- **Problem requirements**: Return only what lies between the first line of the entries and the line containing "020 4891 \quad", both lines included.
+--
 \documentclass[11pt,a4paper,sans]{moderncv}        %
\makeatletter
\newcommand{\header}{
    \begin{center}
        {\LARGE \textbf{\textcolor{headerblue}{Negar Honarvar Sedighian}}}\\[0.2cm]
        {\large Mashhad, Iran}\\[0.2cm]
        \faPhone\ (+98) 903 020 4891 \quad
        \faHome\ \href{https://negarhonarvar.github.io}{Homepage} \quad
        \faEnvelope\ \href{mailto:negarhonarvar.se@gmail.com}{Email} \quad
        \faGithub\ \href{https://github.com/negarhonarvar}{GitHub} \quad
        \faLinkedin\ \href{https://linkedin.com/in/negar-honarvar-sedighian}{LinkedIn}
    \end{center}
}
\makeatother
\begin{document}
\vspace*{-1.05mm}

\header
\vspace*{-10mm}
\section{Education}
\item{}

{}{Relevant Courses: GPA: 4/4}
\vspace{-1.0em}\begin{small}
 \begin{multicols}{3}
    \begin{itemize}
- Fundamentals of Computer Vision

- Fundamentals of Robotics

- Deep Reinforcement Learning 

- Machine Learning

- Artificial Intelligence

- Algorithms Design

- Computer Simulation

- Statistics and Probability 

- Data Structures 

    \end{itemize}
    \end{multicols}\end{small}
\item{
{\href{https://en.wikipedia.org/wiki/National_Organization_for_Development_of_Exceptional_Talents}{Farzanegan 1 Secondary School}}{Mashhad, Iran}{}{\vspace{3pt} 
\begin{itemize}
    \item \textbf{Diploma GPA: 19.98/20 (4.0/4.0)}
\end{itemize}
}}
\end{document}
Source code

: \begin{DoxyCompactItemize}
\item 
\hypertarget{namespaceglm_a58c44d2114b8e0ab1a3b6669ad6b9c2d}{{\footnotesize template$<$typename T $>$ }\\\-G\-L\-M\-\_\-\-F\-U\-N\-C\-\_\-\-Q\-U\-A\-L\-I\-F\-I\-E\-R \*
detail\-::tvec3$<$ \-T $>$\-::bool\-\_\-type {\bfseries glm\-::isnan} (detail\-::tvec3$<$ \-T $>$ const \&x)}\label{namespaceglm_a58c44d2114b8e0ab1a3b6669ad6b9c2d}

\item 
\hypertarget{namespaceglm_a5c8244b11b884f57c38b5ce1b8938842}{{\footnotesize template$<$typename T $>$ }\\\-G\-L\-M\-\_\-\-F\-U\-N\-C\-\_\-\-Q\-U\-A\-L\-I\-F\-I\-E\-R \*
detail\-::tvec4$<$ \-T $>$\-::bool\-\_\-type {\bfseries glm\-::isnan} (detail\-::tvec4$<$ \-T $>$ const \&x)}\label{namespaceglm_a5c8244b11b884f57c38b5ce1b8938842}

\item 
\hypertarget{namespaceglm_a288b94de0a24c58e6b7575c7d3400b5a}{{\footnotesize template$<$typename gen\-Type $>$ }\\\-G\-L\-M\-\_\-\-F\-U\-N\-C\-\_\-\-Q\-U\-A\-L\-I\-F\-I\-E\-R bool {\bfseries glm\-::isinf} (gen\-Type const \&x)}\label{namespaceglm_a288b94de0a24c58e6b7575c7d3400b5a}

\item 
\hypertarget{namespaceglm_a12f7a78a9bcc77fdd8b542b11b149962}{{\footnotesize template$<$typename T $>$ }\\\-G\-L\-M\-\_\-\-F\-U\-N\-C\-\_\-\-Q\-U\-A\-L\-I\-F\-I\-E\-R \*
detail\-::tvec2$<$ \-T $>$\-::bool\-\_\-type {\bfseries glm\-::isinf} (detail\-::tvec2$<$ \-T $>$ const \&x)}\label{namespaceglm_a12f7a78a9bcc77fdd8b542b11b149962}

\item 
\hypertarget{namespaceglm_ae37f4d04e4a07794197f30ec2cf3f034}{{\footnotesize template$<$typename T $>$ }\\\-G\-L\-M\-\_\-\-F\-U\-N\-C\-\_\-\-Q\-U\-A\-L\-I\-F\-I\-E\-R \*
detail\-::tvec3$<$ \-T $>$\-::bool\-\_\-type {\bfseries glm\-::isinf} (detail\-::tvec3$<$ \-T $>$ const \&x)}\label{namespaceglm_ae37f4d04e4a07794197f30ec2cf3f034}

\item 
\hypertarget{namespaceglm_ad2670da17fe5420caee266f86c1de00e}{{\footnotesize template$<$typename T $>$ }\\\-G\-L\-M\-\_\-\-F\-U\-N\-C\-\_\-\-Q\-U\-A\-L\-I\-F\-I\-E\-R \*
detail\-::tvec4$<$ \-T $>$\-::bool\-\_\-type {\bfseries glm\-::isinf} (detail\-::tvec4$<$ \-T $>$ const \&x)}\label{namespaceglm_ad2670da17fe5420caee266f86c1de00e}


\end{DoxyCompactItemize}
+--
- **Written reply**:
 \documentclass[11pt,a4paper,sans]{moderncv}        %
\makeatletter
\newcommand{\header}{
    \begin{center}
        {\LARGE \textbf{\textcolor{headerblue}{Negar Honarvar Sedighian}}}\\[0.2cm]
        {\large Mashhad, Iran}\\[0.2cm]
        \faPhone\ (+98) 903 020 4891 \quad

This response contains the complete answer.